California's economic crisis is hitting home in cities and towns across the state that can no longer afford to pay their bills.
Nearly two dozen California cities, from San Jose and Watsonville to San Bernardino and Compton, either are facing bankruptcy or financial emergencies — and their pension costs are getting heightened scrutiny.
Perhaps none stands out as much as Stockton, a city of nearly 300,000 where 40 percent of residents are Hispanic. It became the largest city in the country to declare bankruptcy last year --a move approved by a judge on Monday.
Now, on its first official day in bankruptcy, the city must now grapple with the hard part of reorganizing its financial affairs — how to share the financial burden equitably among creditors while meeting its massive state pension obligations.
At the conclusion of a three-day trial, a judge on Monday formally granted the city Chapter 9 protection, over the objections of creditors who questioned whether it was fair for the city to fully meet its obligations to the state pension system while other debt holders go partly paid.
The issue — whether federal bankruptcy law trumps the California law that requires pension fund debts to be honored — could have huge implications across the state and the rest of the nation, experts say.
"The fear is that there is going to be a run on the bank," said bankruptcy attorney Michael Sweet, who has been monitoring the Stockton trial. "Everyone is going to be cutting CalPERS" payments if Stockton is allowed to do it.
I don't know whether spiked pensions can be reeled back in. There are very complex and difficult questions of law that I can see out there on the horizon.
- U.S. Bankruptcy Judge Christopher Klein said during his ruling on Monday
California's $225 billion Public Employees Retirement System already is under funded by $87 billion, which means there are more payments due to retirees than there is money in the system.
Stockton's biggest creditors insured $165 million in bonds the city issued in 2007 to keep up with CalPERS payments as property taxes plummeted during the recession. Stockton now owes CalPERS about $900 million to cover pension promises — by far the city's largest financial obligation.
"This is just the beginning of a multi-dimensional.... well, I can't say chess game because it's not a game," said attorney Karol Denniston, a municipal restructuring expert. "There's not one thing that will fix the pension system. The net message is you can't see a restructuring when the largest creditor isn't being restructured."

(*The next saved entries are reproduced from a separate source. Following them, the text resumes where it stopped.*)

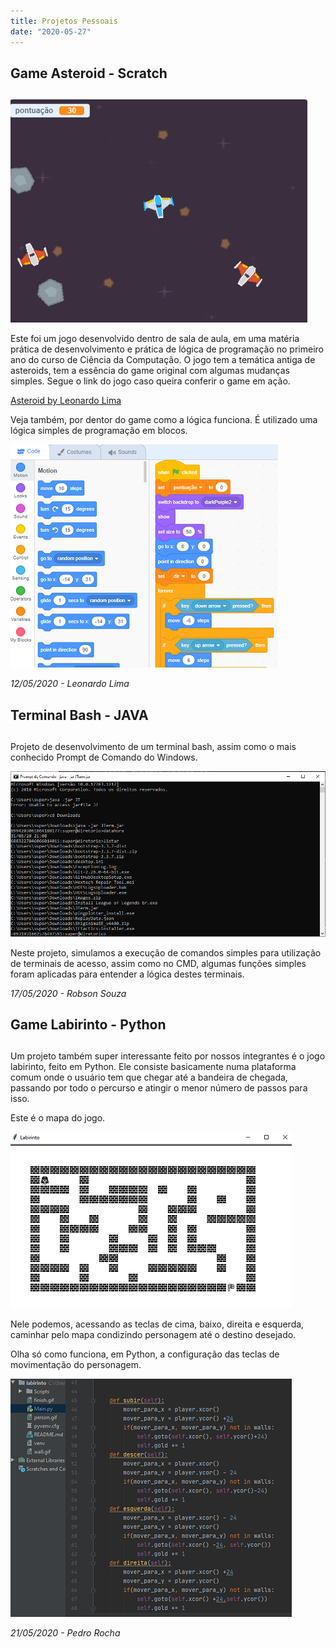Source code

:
 ```yaml
---
title: Projetos Pessoais
date: "2020-05-27"
---
```

 
## Game Asteroid - Scratch <h2>

![Foto do Jogo Rodando](./jogoscratch.png)

Este foi um jogo desenvolvido dentro de sala de aula, em uma matéria prática de desenvolvimento e prática de lógica de programação no primeiro ano do curso de Ciência da Computação.
O jogo tem a temática antiga de asteroids, tem a essência do game original com algumas mudanças simples.
Segue o link do jogo caso queira conferir o game em ação.

[Asteroid by Leonardo Lima](https://scratch.mit.edu/projects/105882236/)

Veja também, por dentor do game como a lógica funciona. É utilizado uma lógica simples de programação em blocos.

![Fotos dos blocos](./Capturar.PNG)

<cite> 12/05/2020 - Leonardo Lima <cite>

## Terminal Bash - JAVA <h2>

Projeto de desenvolvimento de um terminal bash, assim como o mais conhecido Prompt de Comando do Windows. 

![JTerm](./JTerm.PNG)

Neste projeto, simulamos a execução de comandos simples para utilização de terminais de acesso, assim como no CMD, algumas funções simples foram aplicadas para entender a lógica destes terminais.

<cite> 17/05/2020 - Robson Souza <cite>

## Game Labirinto - Python <h2>

Um projeto também super interessante feito por nossos integrantes é o jogo labirinto, feito em Python. Ele consiste basicamente numa plataforma comum onde o usuário tem que chegar até a bandeira de chegada, passando por todo o percurso e atingir o menor número de passos para isso.

Este é o mapa do jogo.

![jogo python rodando](jogopython2.png)

Nele podemos, acessando as teclas de cima, baixo, direita e esquerda, caminhar pelo mapa condizindo personagem até o destino desejado.

Olha só como funciona, em Python, a configuração das teclas de movimentação do personagem.

![codigo game](gameLabirinto2.PNG)

<cite> 21/05/2020 - Pedro Rocha <cite>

Last year, the Congressional Joint Economic Committee reported that unfunded pension obligations across the nation amount to more than $2.8 trillion and may be as high as $4.4 trillion. Illinois lacks funds for nearly 72 percent of the pensions it guarantees, while California and Texas are short by more than half. North Carolina's debt is lowest but is still more than a third short of what its system has promised to pay out.
Experts say that state pension funds are acting like the banking industry before the financial collapse by engaging in risky behavior and racking up unsustainable obligations.
"In the private sector there is insurance," said Sweet. "CalPERS is working without a net. If they fail and if Stockton is allowed to impair the CalPERS payments, then who knows who's next?"
A major focus in the next phase of Stockton's bankruptcy proceedings will be whether pensions negotiated in good economic times can be cut.
"I don't know whether spiked pensions can be reeled back in," U.S. Bankruptcy Judge Christopher Klein said during his ruling on Monday. "There are very complex and difficult questions of law that I can see out there on the horizon."
The city of nearly 300,000 has tried to restructure some debt by slashing employment, renegotiating labor contracts, and cutting health benefits for workers. Library and recreation funding have been halved, and the scaled-down Police Department only responds to emergencies in progress. The city crime rate is among the highest in the nation.